Lora mengangguk, "hm ya gitu deh. Kamu tahu dia sangat mencintaiku bukan?"
"Benarkah?"
Lora angkat bahu dengan santai, "entahlah, tapi itu cukup membuat orang lain merasa iri kok."
Dehan tertawa, "jawaban yang aneh sekali."
"Ya, kami sering melakukan hal-hal manis dan romantis bersama. Kamu pasti melihatnya juga kan? Kami terlihat seperti pasangan yang sangat bahagia."
"Kenapa terdengar kalau kalian hanya seperti mencari pengakuan orang lain saja?"
Lora terkekeh, "ya apa lagi memangnya? Menyenangkan melakukan hal itu dengan Randa."
"Semoga saja hubunganmu dan Randa awet dan kalian semakin bahagia."
"Doa seorang kakak yang sangat baik walaupun dia tahu kalau adiknya tidak pernah balik berlaku demikian padanya." ujar Lora terkesan meledek. 
Dehan hanya tertawa hambar, "kamu tidak pernah tahu bagaimana dia sebenarnya."
"Yang aku tahu sih sampai sekarang dia masih tidak senang dengan kamu selaku kakaknya."
Dehan menghela napas pendek, "hal yang wajar dalam bersaudara."
Lora tertawa, "its always Dehan yang sok berlagak santai. Bagaimana perasaanmu selalu coba memahami sikap Randa yang selalu bertentangan denganmu?"
"Apa kita perlu membahasnya?" tanya Dehan menatap Lora dengan wajah malas. Sebenarnya pembicaraan hubungan yang tidak begitu bagus antara dirinya dan Randa adalah hal yang sangat tidak menyenangkan bagi Dehan. Ia ingin selalu coba menghindari pembahasan ini. 
"Kamu tidak khawatir? Randa tampaknya akan berusaha keras untuk mendapatkan kursi pimpinan utama perusahaan."
"Kursi kepemimpinan bukan hal yang utama untukku. Jika memang dia bisa melaksanakan tugas utama dengan baik, itu tidak akan jadi masalah besar."
Lora terbahak, "ayolah Dehan, apa kamu sedang bercanda? Atau kamu selama ini tutup mata dengan kinerja Randa?"
"Aku tidak ingin memberikan tanggapan apapun tentang ini."
"Aku tidak tahu apa mungkin kamu setenang ini karena merasa posisimu aman?
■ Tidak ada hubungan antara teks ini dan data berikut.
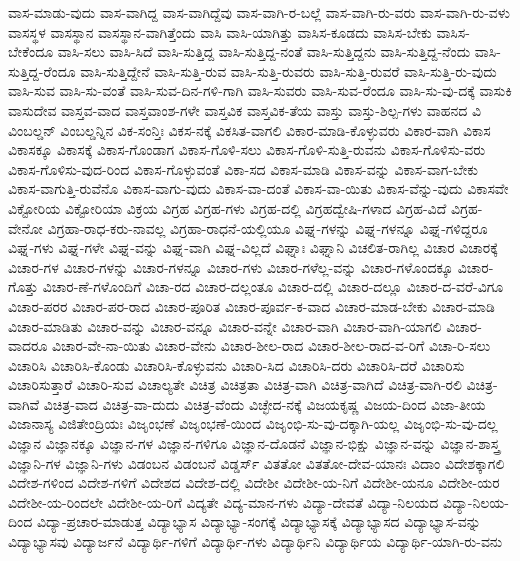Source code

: {ವಾಸ-ಮಾಡು-ವುದು
ವಾಸ-ವಾಗಿದ್ದ
ವಾಸ-ವಾಗಿದ್ದೆವು
ವಾಸ-ವಾಗಿ-ರ-ಬಲ್ಲೆ
ವಾಸ-ವಾಗಿ-ರು-ವರು
ವಾಸ-ವಾಗಿ-ರು-ವಳು
ವಾಸಸ್ಥಳ
ವಾಸಸ್ಥಾನ
ವಾಸಸ್ಥಾನ-ವಾಗಿತ್ತೆಂದು
ವಾಸಿ
ವಾಸಿ-ಯಾಗಿತ್ತು
ವಾಸಿಸ-ಕೂಡದು
ವಾಸಿಸ-ಬೇಕು
ವಾಸಿಸ-ಬೇಕೆಂದೂ
ವಾಸಿ-ಸಲು
ವಾಸಿ-ಸಿದೆ
ವಾಸಿ-ಸುತ್ತಿದ್ದ
ವಾಸಿ-ಸುತ್ತಿದ್ದ-ನಂತೆ
ವಾಸಿ-ಸುತ್ತಿದ್ದನು
ವಾಸಿ-ಸುತ್ತಿದ್ದ-ನೆಂದು
ವಾಸಿ-ಸುತ್ತಿದ್ದ-ರೆಂದೂ
ವಾಸಿ-ಸುತ್ತಿದ್ದೇನೆ
ವಾಸಿ-ಸುತ್ತಿ-ರುವ
ವಾಸಿ-ಸುತ್ತಿ-ರುವರು
ವಾಸಿ-ಸುತ್ತಿ-ರುವರೆ
ವಾಸಿ-ಸುತ್ತಿ-ರು-ವುದು
ವಾಸಿ-ಸುವ
ವಾಸಿ-ಸು-ವಂತೆ
ವಾಸಿ-ಸುವ-ದಿನ-ಗಳಿ-ಗಾಗಿ
ವಾಸಿ-ಸುವರು
ವಾಸಿ-ಸುವ-ರೆಂದೂ
ವಾಸಿ-ಸು-ವು-ದಕ್ಕೆ
ವಾಸುಕಿ
ವಾಸುದೇವ
ವಾಸ್ತವ-ವಾದ
ವಾಸ್ತವಾಂಶ-ಗಳೇ
ವಾಸ್ತವಿಕ
ವಾಸ್ತವಿಕ-ತೆಯ
ವಾಸ್ತು
ವಾಸ್ತು-ಶಿಲ್ಪ-ಗಳು
ವಾಹನದ
ವಿ
ವಿಂಬಲ್ಡನ್
ವಿಂಬಲ್ಡನ್ನಿನ
ವಿಕ-ಸಂನ್ತಿಃ
ವಿಕಸ-ನಕ್ಕೆ
ವಿಕಸಿತ-ವಾಗಲಿ
ವಿಕಾರ-ಮಾಡಿ-ಕೊಳ್ಳುವರು
ವಿಕಾರ-ವಾಗಿ
ವಿಕಾಸ
ವಿಕಾಸಕ್ಕೂ
ವಿಕಾಸಕ್ಕೆ
ವಿಕಾಸ-ಗೊಂಡಾಗ
ವಿಕಾಸ-ಗೊಳಿ-ಸಲು
ವಿಕಾಸ-ಗೊಳಿ-ಸುತ್ತಿ-ರುವನು
ವಿಕಾಸ-ಗೊಳಿಸು-ವರು
ವಿಕಾಸ-ಗೊಳಿಸು-ವುದ-ರಿಂದ
ವಿಕಾಸ-ಗೊಳ್ಳುವಂತೆ
ವಿಕಾ-ಸದ
ವಿಕಾಸ-ಮಾಡಿ
ವಿಕಾಸ-ವನ್ನು
ವಿಕಾಸ-ವಾಗ-ಬೇಕು
ವಿಕಾಸ-ವಾಗುತ್ತಿ-ರುವೆನೊ
ವಿಕಾಸ-ವಾಗು-ವುದು
ವಿಕಾಸ-ವಾ-ದಂತೆ
ವಿಕಾಸ-ವಾ-ಯಿತು
ವಿಕಾಸ-ವೆನ್ನು-ವುದು
ವಿಕಾಸವೇ
ವಿಕ್ಟೋರಿಯ
ವಿಕ್ಟೋರಿಯಾ
ವಿಕ್ರಯ
ವಿಗ್ರಹ
ವಿಗ್ರಹ-ಗಳು
ವಿಗ್ರಹ-ದಲ್ಲಿ
ವಿಗ್ರಹದ್ವೇಷಿ-ಗಳಾದ
ವಿಗ್ರಹ-ವಿದೆ
ವಿಗ್ರಹ-ವೇನೋ
ವಿಗ್ರಹಾ-ರಾಧ-ಕರು-ನಾವಲ್ಲ
ವಿಗ್ರಹಾ-ರಾಧನೆ-ಯಲ್ಲಿಯೂ
ವಿಘ್ನ-ಗಳನ್ನು
ವಿಘ್ನ-ಗಳನ್ನೂ
ವಿಘ್ನ-ಗಳಿದ್ದರೂ
ವಿಘ್ನ-ಗಳು
ವಿಘ್ನ-ಗಳೇ
ವಿಘ್ನ-ವನ್ನು
ವಿಘ್ನ-ವಾಗಿ
ವಿಘ್ನ-ವಿಲ್ಲದೆ
ವಿಘ್ನಾಃ
ವಿಘ್ನಾನಿ
ವಿಚಲಿತ-ರಾಗಿಲ್ಲ
ವಿಚಾರ
ವಿಚಾರಕ್ಕೆ
ವಿಚಾರ-ಗಳ
ವಿಚಾರ-ಗಳನ್ನು
ವಿಚಾರ-ಗಳನ್ನೂ
ವಿಚಾರ-ಗಳು
ವಿಚಾರ-ಗಳೆಲ್ಲ-ವನ್ನು
ವಿಚಾರ-ಗಳೊಂದಕ್ಕೂ
ವಿಚಾರ-ಗೊತ್ತು
ವಿಚಾರ-ಣೆ-ಗಳೊಂದಿಗೆ
ವಿಚಾ-ರದ
ವಿಚಾರ-ದಲ್ಲಂತೂ
ವಿಚಾರ-ದಲ್ಲಿ
ವಿಚಾರ-ದಲ್ಲೂ
ವಿಚಾರ-ದ-ವರೆ-ವಿಗೂ
ವಿಚಾರ-ಪರರ
ವಿಚಾರ-ಪರ-ರಾದ
ವಿಚಾರ-ಪೂರಿತ
ವಿಚಾರ-ಪೂರ್ವ-ಕ-ವಾದ
ವಿಚಾರ-ಮಾಡ-ಬೇಕು
ವಿಚಾರ-ಮಾಡಿ
ವಿಚಾರ-ಮಾಡಿತು
ವಿಚಾರ-ವನ್ನು
ವಿಚಾರ-ವನ್ನೂ
ವಿಚಾರ-ವನ್ನೇ
ವಿಚಾರ-ವಾಗಿ
ವಿಚಾರ-ವಾಗಿ-ಯಾಗಲಿ
ವಿಚಾರ-ವಾದರೂ
ವಿಚಾರ-ವೇ-ನಾ-ಯಿತು
ವಿಚಾರ-ವೇನು
ವಿಚಾರ-ಶೀಲ-ರಾದ
ವಿಚಾರ-ಶೀಲ-ರಾದ-ವ-ರಿಗೆ
ವಿಚಾ-ರಿ-ಸಲು
ವಿಚಾರಿಸಿ
ವಿಚಾರಿಸಿ-ಕೊಂಡು
ವಿಚಾರಿಸಿ-ಕೊಳ್ಳುವನು
ವಿಚಾರಿ-ಸಿದ
ವಿಚಾರಿಸಿ-ದರು
ವಿಚಾರಿಸಿ-ದರೆ
ವಿಚಾರಿಸು
ವಿಚಾರಿಸುತ್ತಾರೆ
ವಿಚಾರಿ-ಸುವ
ವಿಚಾಲ್ಯತೇ
ವಿಚಿತ್ರ
ವಿಚಿತ್ರತಾ
ವಿಚಿತ್ರ-ವಾಗಿ
ವಿಚಿತ್ರ-ವಾಗಿದೆ
ವಿಚಿತ್ರ-ವಾಗಿ-ರಲಿ
ವಿಚಿತ್ರ-ವಾಗಿವೆ
ವಿಚಿತ್ರ-ವಾದ
ವಿಚಿತ್ರ-ವಾ-ದುದು
ವಿಚಿತ್ರ-ವೆಂದು
ವಿಚ್ಛೇದ-ನಕ್ಕೆ
ವಿಜಯಕೃಷ್ಣ
ವಿಜಯ-ದಿಂದ
ವಿಜಾ-ತೀಯ
ವಿಜಾನಾಸ್ಯ
ವಿಜಿತೇಂದ್ರಿಯಃ
ವಿಜೃಂಭಣೆ
ವಿಜೃಂಭಣೆ-ಯಿಂದ
ವಿಜೃಂಭಿ-ಸು-ವು-ದಕ್ಕಾಗಿ-ಯಲ್ಲ
ವಿಜೃಂಭಿ-ಸು-ವು-ದಲ್ಲ
ವಿಜ್ಞಾನ
ವಿಜ್ಞಾನಕ್ಕೂ
ವಿಜ್ಞಾನ-ಗಳ
ವಿಜ್ಞಾನ-ಗಳಿಗೂ
ವಿಜ್ಞಾನ-ದೊಡನೆ
ವಿಜ್ಞಾನ-ಭಿಕ್ಷು
ವಿಜ್ಞಾನ-ವನ್ನು
ವಿಜ್ಞಾನ-ಶಾಸ್ತ್ರ
ವಿಜ್ಞಾನಿ-ಗಳ
ವಿಜ್ಞಾನಿ-ಗಳು
ವಿಡಂಬನ
ವಿಡಂಬನೆ
ವಿಡ್ಡರ್ಸ್
ವಿತತೋ
ವಿತತೋ-ದೇವ-ಯಾನಃ
ವಿದಾಂ
ವಿದೇಶಕ್ಕಾಗಲಿ
ವಿದೇಶ-ಗಳಿಂದ
ವಿದೇಶ-ಗಳಿಗೆ
ವಿದೇಶದ
ವಿದೇಶ-ದಲ್ಲಿ
ವಿದೇಶೀ
ವಿದೇಶೀ-ಯ-ನಿಗೆ
ವಿದೇಶೀ-ಯನೂ
ವಿದೇಶೀ-ಯರ
ವಿದೇಶೀ-ಯ-ರಿಂದಲೇ
ವಿದೇಶೀ-ಯ-ರಿಗೆ
ವಿದ್ಯತೇ
ವಿದ್ಯ-ಮಾನ-ಗಳು
ವಿದ್ಯಾ-ದೇವತೆ
ವಿದ್ಯಾ-ನಿಲಯದ
ವಿದ್ಯಾ-ನಿಲಯ-ದಿಂದ
ವಿದ್ಯಾ-ಪ್ರಚಾರ-ಮಾಡುತ್ತ
ವಿದ್ಯಾಭ್ಯಾಸ
ವಿದ್ಯಾಭ್ಯಾ-ಸಂಗಕ್ಕೆ
ವಿದ್ಯಾಭ್ಯಾಸಕ್ಕೆ
ವಿದ್ಯಾಭ್ಯಾಸದ
ವಿದ್ಯಾಭ್ಯಾಸ-ವನ್ನು
ವಿದ್ಯಾಭ್ಯಾಸವು
ವಿದ್ಯಾರ್ಜನೆ
ವಿದ್ಯಾರ್ಥಿ-ಗಳಿಗೆ
ವಿದ್ಯಾರ್ಥಿ-ಗಳು
ವಿದ್ಯಾರ್ಥಿನಿ
ವಿದ್ಯಾರ್ಥಿಯ
ವಿದ್ಯಾರ್ಥಿ-ಯಾಗಿ-ರು-ವನು
}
Dengan posisi kamu sebagai anak tertua Pak Firman memang itu sudah tiket emas, tapi ingatlah kalau adikmu itu adalah seorang Diyata Randa Annar. Otak boleh tampak kosong, tapi dia sangat licik dan aku akui dia punya keberuntungan yang sangat besar di tangannya. Aku tidak tahu kenapa tuhan memberikan keberuntungan pada orang seperti Randa? 
Dehan terdiam menyimak ucapan Lora. 
"Ingat bagaimana bisa ia jadi pimpinan di kantor cabang? Padahal sebenarnya itu posisi kamu kan?" lanjut Lora lagi terdengar tak senang. 
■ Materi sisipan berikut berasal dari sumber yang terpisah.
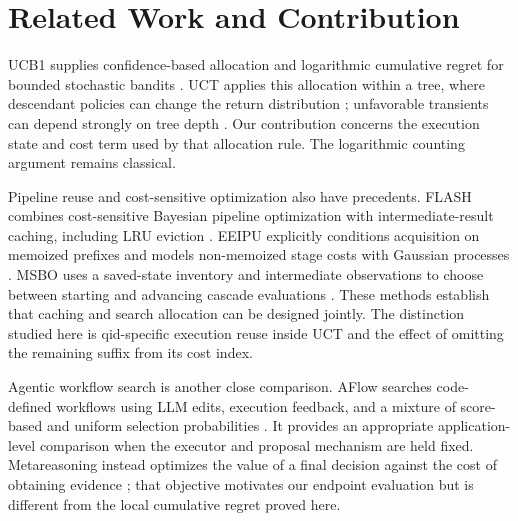 \section{Related Work and Contribution}
UCB1 supplies confidence-based allocation and logarithmic cumulative regret for bounded stochastic bandits \citep{auer2002finite}. UCT applies this allocation within a tree, where descendant policies can change the return distribution \citep{kocsis2006bandit}; unfavorable transients can depend strongly on tree depth \citep{coquelin2007bandit}. Our contribution concerns the execution state and cost term used by that allocation rule. The logarithmic counting argument remains classical.

Pipeline reuse and cost-sensitive optimization also have precedents. FLASH combines cost-sensitive Bayesian pipeline optimization with intermediate-result caching, including LRU eviction \citep{zhang2016flash}. EEIPU explicitly conditions acquisition on memoized prefixes and models non-memoized stage costs with Gaussian processes \citep{essofi2024memoization}. MSBO uses a saved-state inventory and intermediate observations to choose between starting and advancing cascade evaluations \citep{torresi2026multistage}. These methods establish that caching and search allocation can be designed jointly. The distinction studied here is qid-specific execution reuse inside UCT and the effect of omitting the remaining suffix from its cost index.

Agentic workflow search is another close comparison. AFlow searches code-defined workflows using LLM edits, execution feedback, and a mixture of score-based and uniform selection probabilities \citep{zhang2024aflow}. It provides an appropriate application-level comparison when the executor and proposal mechanism are held fixed. Metareasoning instead optimizes the value of a final decision against the cost of obtaining evidence \citep{hay2012selecting}; that objective motivates our endpoint evaluation but is different from the local cumulative regret proved here.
"Aku tidak pernah mempermasalahkan itu." Dehan mengingatkan dengan tegas. 
"Salah satu keberuntungan terbesar Randa adalah memiliki kakak sepertimu dan ayah seperti Pak Firman." Lora tertawa sambil terus menikmati makan siang miliknya. 
"Aku tidak tahu apa maksudmu membahas ini, Lora."
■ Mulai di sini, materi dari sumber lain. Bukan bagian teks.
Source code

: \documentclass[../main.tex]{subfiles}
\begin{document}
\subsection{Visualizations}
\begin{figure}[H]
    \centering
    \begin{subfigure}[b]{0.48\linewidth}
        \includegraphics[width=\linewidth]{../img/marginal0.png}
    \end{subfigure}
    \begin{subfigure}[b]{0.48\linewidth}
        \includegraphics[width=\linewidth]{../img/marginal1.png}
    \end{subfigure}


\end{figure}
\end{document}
"Karena aku di pihakmu, Dehan."
Dehan tertawa, "aneh sekali berada di pihakku dan seolah tak suka Randa. Padahal pacarmu adalah Randa."
"Pacarku memang Randa, tapi itu belum berarti cinta, kan?"
"Hah?"
Lora tertawa, "jangan berlagak kaget Dehan. Bahkan hubunganku dengan Randa saja sudah jadi bukti jelas seberapa buruknya Randa."